Question cruciale : que reste-t-il de nos salles ? Patrimoine matériel en péril.
Et la concurrence ? Le cousin Fespaco gagne du terrain. Le Caire et Marrakech montrent des dents bien longues. « Le » mythique JCC, lui, continue de « résister ». Un budget qui régresse, parle-t-on dans les coulisses, des films « hors de portée », des pointures qui nous snobent. L’Etat fait des économies, murmure-t-on encore. Patrimoine immatériel en jeu. C’est la honte.
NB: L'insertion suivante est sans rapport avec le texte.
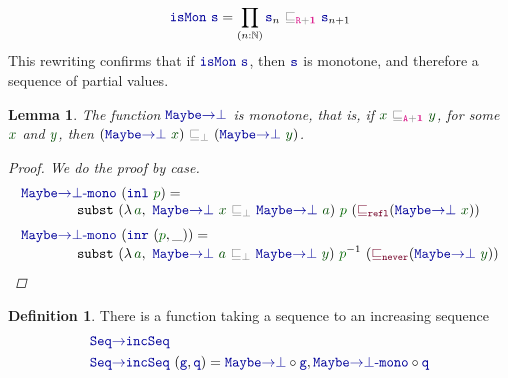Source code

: \documentclass[twoside,11pt,openright]{report}
\theoremstyle{plain} %
\newtheorem{lem}[thm]{Lemma}
\theoremstyle{definition}
\newtheorem{defn}{Definition}[section]
\theoremstyle{remark}
\newcommand*{\term}[1]{\textcolor{green!30!black}{#1}} %
\newcommand*{\pathterm}[1]{\textcolor{green!40!black}{#1}}
\newcommand*{\type}[1]{\textcolor{magenta!90!black}{#1}}
\newcommand*{\unit}{\type{\textbf{1}}}
\newcommand*{\relation}[1]{\textcolor{gray}{\ensuremath{\mathtt{#1}}}}
\newcommand*{\function}[1]{\textcolor{blue!60!black}{\ensuremath{\mathtt{#1}}}}
\newcommand*{\constructor}[1]{\textcolor{purple!60!black}{\ensuremath{\mathtt{#1}}}}
\newcommand*{\sym}[1]{\ensuremath{#1^{-1}}}
\begin{document}
\begin{equation}
  \function{isMon}~\function{s} = \prod_{(n : \mathbb{N})} \function{s}_n~\relation{\sqsubseteq_{\type{R} + \unit}}~\function{s}_{n+1}
\end{equation}
This rewriting confirms that if \(\function{isMon}~\function{s}\), then \(\function{s}\) is monotone, and therefore a sequence of partial values.
\begin{lem}
  The function \(\function{Maybe{\rightarrow}\bot}\) is monotone, that is, if \(\term{x}~\relation{\sqsubseteq_{\type{A} + \unit}}~\term{y}\), for some \(\term{x}\) and \(\term{y}\), then \((\function{Maybe{\rightarrow}\bot}~\term{x})~\relation{\sqsubseteq_{\bot}}~(\function{Maybe{\rightarrow}\bot}~\term{y})\).
  \begin{proof}
    We do the proof by case.
    \begin{equation}
      \begin{aligned}
        &\function{Maybe{\rightarrow}\bot\text{-}mono}~(\function{inl}~\pathterm{p}) = \\[-1mm]
        &\qquad\qquad \mathtt{subst}~(\lambda\,\term{a},~\function{Maybe{\rightarrow}\bot}~\term{x}~\relation{\sqsubseteq_{\bot}}~\function{Maybe{\rightarrow}\bot}~\term{a})~\pathterm{p}~(\constructor{\sqsubseteq_{refl}} (\function{Maybe{\rightarrow}\bot}~\term{x})) \\[1mm]
        &\function{Maybe{\rightarrow}\bot\text{-}mono}~(\function{inr}~(\pathterm{p}, \_)) = \\[-1mm]
        &\qquad\qquad \mathtt{subst}~(\lambda\,\term{a},~\function{Maybe{\rightarrow}\bot}~\term{a}~\relation{\sqsubseteq_{\bot}}~\function{Maybe{\rightarrow}\bot}~\term{y})~\sym{\pathterm{p}}~(\constructor{\sqsubseteq_{never}} (\function{Maybe{\rightarrow}\bot}~\term{y}))
      \end{aligned}
    \end{equation}
  \end{proof}
\end{lem}
\begin{defn}
  There is a function taking a sequence to an increasing sequence 
  \begin{equation}
    \begin{aligned}
      &\function{Seq{\rightarrow}incSeq} \\
      &\function{Seq{\rightarrow}incSeq}~(\function{g} , \function{q}) = \function{Maybe{\rightarrow}\bot} \circ \function{g} , \function{Maybe{\rightarrow}\bot\text{-}mono} \circ \function{q}
    \end{aligned}
  \end{equation}
\end{defn}
\end{document}
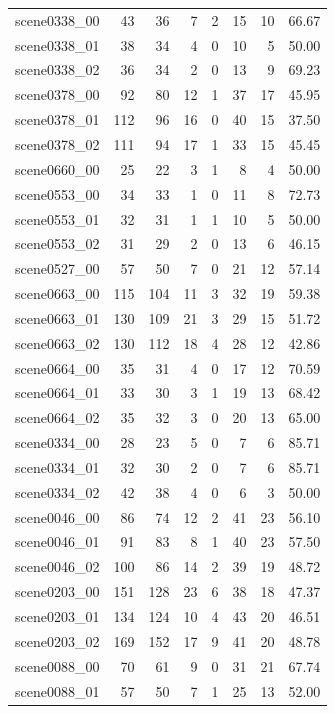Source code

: \begin{table}[t]
\begin{tabular}{lrrrrrrr}
scene0338\_00 & 43 & 36 & 7 & 2 & 15 & 10 & 66.67 \\
scene0338\_01 & 38 & 34 & 4 & 0 & 10 & 5 & 50.00 \\
scene0338\_02 & 36 & 34 & 2 & 0 & 13 & 9 & 69.23 \\
scene0378\_00 & 92 & 80 & 12 & 1 & 37 & 17 & 45.95 \\
scene0378\_01 & 112 & 96 & 16 & 0 & 40 & 15 & 37.50 \\
scene0378\_02 & 111 & 94 & 17 & 1 & 33 & 15 & 45.45 \\
scene0660\_00 & 25 & 22 & 3 & 1 & 8 & 4 & 50.00 \\
scene0553\_00 & 34 & 33 & 1 & 0 & 11 & 8 & 72.73 \\
scene0553\_01 & 32 & 31 & 1 & 1 & 10 & 5 & 50.00 \\
scene0553\_02 & 31 & 29 & 2 & 0 & 13 & 6 & 46.15 \\
scene0527\_00 & 57 & 50 & 7 & 0 & 21 & 12 & 57.14 \\
scene0663\_00 & 115 & 104 & 11 & 3 & 32 & 19 & 59.38 \\
scene0663\_01 & 130 & 109 & 21 & 3 & 29 & 15 & 51.72 \\
scene0663\_02 & 130 & 112 & 18 & 4 & 28 & 12 & 42.86 \\
scene0664\_00 & 35 & 31 & 4 & 0 & 17 & 12 & 70.59 \\
scene0664\_01 & 33 & 30 & 3 & 1 & 19 & 13 & 68.42 \\
scene0664\_02 & 35 & 32 & 3 & 0 & 20 & 13 & 65.00 \\
scene0334\_00 & 28 & 23 & 5 & 0 & 7 & 6 & 85.71 \\
scene0334\_01 & 32 & 30 & 2 & 0 & 7 & 6 & 85.71 \\
scene0334\_02 & 42 & 38 & 4 & 0 & 6 & 3 & 50.00 \\
scene0046\_00 & 86 & 74 & 12 & 2 & 41 & 23 & 56.10 \\
scene0046\_01 & 91 & 83 & 8 & 1 & 40 & 23 & 57.50 \\
scene0046\_02 & 100 & 86 & 14 & 2 & 39 & 19 & 48.72 \\
scene0203\_00 & 151 & 128 & 23 & 6 & 38 & 18 & 47.37 \\
scene0203\_01 & 134 & 124 & 10 & 4 & 43 & 20 & 46.51 \\
scene0203\_02 & 169 & 152 & 17 & 9 & 41 & 20 & 48.78 \\
scene0088\_00 & 70 & 61 & 9 & 0 & 31 & 21 & 67.74 \\
scene0088\_01 & 57 & 50 & 7 & 1 & 25 & 13 & 52.00 \\

\end{tabular}
\end{table}

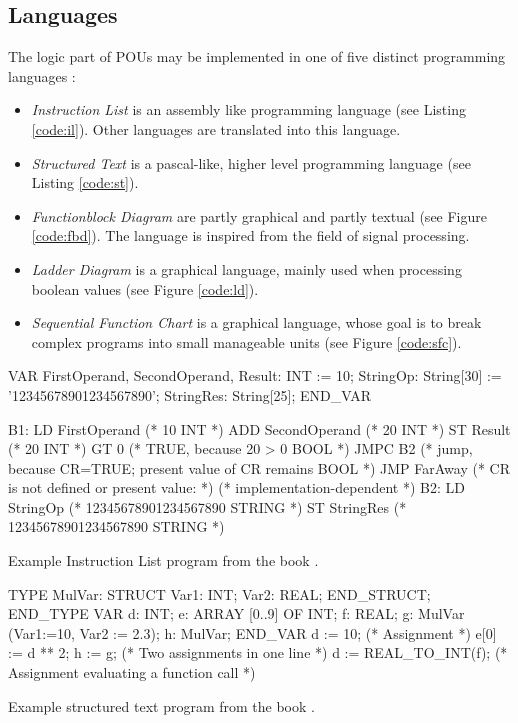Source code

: \subsection{Languages}
\label{sub:iec-lang}
The logic part of POUs may be implemented in one of five distinct programming languages \cite{johnIEC611313Programming2010}:
\begin{itemize}
	\item \emph{Instruction List} is an assembly like programming language (see Listing \ref{code:il}). Other languages are translated into this language.
	\item \emph{Structured Text} is a pascal-like, higher level programming language (see Listing \ref{code:st}).
	\item \emph{Functionblock Diagram} are partly graphical and partly textual (see Figure \ref{code:fbd}). The language is inspired from the field of signal processing. 
	\item \emph{Ladder Diagram} is a graphical language, mainly used when processing boolean values (see Figure \ref{code:ld}).
	\item \emph{Sequential Function Chart} is a graphical language, whose goal is to break complex programs into small manageable units (see Figure \ref{code:sfc}). 
\end{itemize}


\begin{program}
	\begin{GenericCode}
VAR
	FirstOperand, SecondOperand, Result: INT := 10;
	StringOp: String[30] := '12345678901234567890';
	StringRes: String[25];
END_VAR

B1:	LD FirstOperand (* 10 {INT} *)
		ADD SecondOperand (* 20 {INT} *)
		ST Result (* 20 {INT} *)
		GT 0 (* TRUE, because 20 > 0 {BOOL} *)
		JMPC B2
		(* jump, because CR=TRUE; present value of CR remains {BOOL} *)
		JMP FarAway (* CR is not defined or present value: *)
		(* implementation-dependent *)
B2: LD StringOp (* 12345678901234567890 {STRING} *)
		ST StringRes (* 12345678901234567890 {STRING} *)\end{GenericCode}
	\caption{Example Instruction List program from the book \cite{johnIEC611313Programming2010}.}
	\label{code:il}
\end{program}

\begin{program}
	\begin{GenericCode}
TYPE MulVar: STRUCT Var1: INT; Var2: REAL; END_STRUCT; END_TYPE
VAR d: INT;
	e: ARRAY [0..9] OF INT; 
	f: REAL;
	g: MulVar (Var1:=10, Var2 := 2.3); 
	h: MulVar;
END_VAR
d := 10; (* Assignment *)
e[0] := d ** 2;   h  := g; (* Two assignments in one line *)
d := REAL_TO_INT(f); (* Assignment evaluating a function call *)\end{GenericCode}
	\caption{Example structured text program from the book \cite{johnIEC611313Programming2010}.}
	\label{code:st}
\end{program}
Question casse-gueule : la Cité de la culture, ses allures d’« Alphaville », sa droiture carrée et ses murs marbrés tuent-ils, désormais, le charme des JCC ? Le débat s’impose. L’Avenue Habib Bourguiba, ses rues, ruelles et impasses adjacentes respirent l’âme des JCC ; ses salles historiques et ses repères-phares ; ses bars, bistrots, fast-foods et cafés ; ses longues files d’attentes sur les trottoirs, ses débats passionnés dans les terrasses et ses rencontres cosmopolites, improvisées à longueur de jours, à largeur de nuits, entre cinéphiles, professionnels, amateurs et simples passants.
Microcosme mythique des JCC, qui fait le charme irrésistible, quasi-unique, de ce festival plusieurs fois décennal.
Le reste n’est que tapis rouge. Un zeste de « bling-bling » et de « glamour », qui, avouons-le, ne nous a jamais réussi, n’ayant pas su aussi nous seoir, et ce, malgré le « big buzz » et leur persévérance aux autorités tutrices. N’empêche, du 29 octobre au 5 novembre, nous irons toutes et tous au cinéma. Cela va de soi : les JCC sont là. Mais aussi parce que cette 33ème édition se propose, somme toute, de « frayer un chemin », dit-on ; d’ « ouvrir des brèches ».
Les tribulations de la « conjoncture », et ses sujets « brûlants », pourraient dès lors attendre. Le temps d’une semaine. Le temps d’une fête de cinéma. Le temps d’un film. « Quand on va au cinéma, on lève la tête. Quand on regarde la télévision, on la baisse » », disait un jour le défunt Godard.
Du 29 octobre au 5 novembre, nous lèverons toutes et tous la tête.